▶ _Records to process_
◇ ◇ ◇

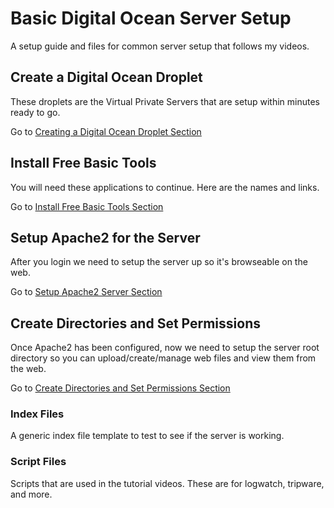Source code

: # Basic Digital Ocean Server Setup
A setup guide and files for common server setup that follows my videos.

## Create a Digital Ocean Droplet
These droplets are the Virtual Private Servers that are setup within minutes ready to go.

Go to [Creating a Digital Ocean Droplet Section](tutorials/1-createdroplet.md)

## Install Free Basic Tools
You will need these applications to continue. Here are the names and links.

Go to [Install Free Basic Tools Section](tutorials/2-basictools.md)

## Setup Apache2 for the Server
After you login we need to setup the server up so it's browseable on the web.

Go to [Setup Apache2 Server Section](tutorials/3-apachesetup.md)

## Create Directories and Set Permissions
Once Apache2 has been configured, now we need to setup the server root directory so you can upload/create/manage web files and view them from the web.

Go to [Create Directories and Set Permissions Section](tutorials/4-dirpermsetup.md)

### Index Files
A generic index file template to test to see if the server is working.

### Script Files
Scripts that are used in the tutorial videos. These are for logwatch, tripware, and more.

◇ ◇ ◇

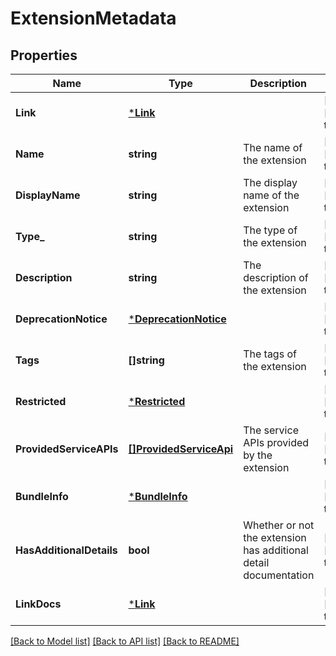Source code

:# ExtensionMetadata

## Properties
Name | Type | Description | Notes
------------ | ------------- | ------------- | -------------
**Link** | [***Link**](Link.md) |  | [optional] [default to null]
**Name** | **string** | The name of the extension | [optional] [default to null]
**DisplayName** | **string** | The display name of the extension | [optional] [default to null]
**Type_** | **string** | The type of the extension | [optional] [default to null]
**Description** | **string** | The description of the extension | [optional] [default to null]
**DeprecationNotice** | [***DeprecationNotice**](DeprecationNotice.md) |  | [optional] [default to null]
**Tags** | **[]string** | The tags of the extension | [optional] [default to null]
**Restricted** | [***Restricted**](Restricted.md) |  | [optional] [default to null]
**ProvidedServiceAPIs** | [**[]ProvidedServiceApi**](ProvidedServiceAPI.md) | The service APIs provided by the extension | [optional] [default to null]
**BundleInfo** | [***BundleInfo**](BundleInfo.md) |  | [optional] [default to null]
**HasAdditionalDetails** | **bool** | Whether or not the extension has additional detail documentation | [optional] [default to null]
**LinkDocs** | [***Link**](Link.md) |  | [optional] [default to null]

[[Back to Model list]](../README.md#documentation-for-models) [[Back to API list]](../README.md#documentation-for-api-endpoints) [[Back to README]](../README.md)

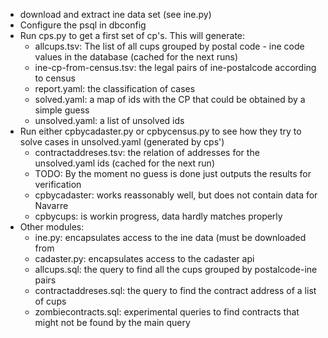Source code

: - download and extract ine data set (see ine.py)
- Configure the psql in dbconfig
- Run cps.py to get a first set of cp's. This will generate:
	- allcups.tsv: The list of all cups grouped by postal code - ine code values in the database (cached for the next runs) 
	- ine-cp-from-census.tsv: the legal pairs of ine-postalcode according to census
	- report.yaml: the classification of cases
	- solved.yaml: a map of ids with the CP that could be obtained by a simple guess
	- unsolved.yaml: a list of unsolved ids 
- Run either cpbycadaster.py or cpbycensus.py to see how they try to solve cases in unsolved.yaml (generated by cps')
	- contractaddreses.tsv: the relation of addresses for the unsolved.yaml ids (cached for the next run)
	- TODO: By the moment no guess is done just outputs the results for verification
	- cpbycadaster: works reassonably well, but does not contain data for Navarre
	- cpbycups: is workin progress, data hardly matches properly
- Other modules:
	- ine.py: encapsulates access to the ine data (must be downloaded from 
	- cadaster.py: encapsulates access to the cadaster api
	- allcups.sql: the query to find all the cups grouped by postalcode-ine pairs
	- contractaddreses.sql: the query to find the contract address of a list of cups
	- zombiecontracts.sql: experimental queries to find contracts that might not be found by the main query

◇ ◇ ◇

▶ _What is required_
Please transcribe only the lines in the records above running from the line that has "A generic index" through the line that has "Scripts that are", both included, exactly as they appear.

▶ _Finished task_
A generic index file template to test to see if the server is working.

### Script Files
Scripts that are used in the tutorial videos. These are for logwatch, tripware, and more.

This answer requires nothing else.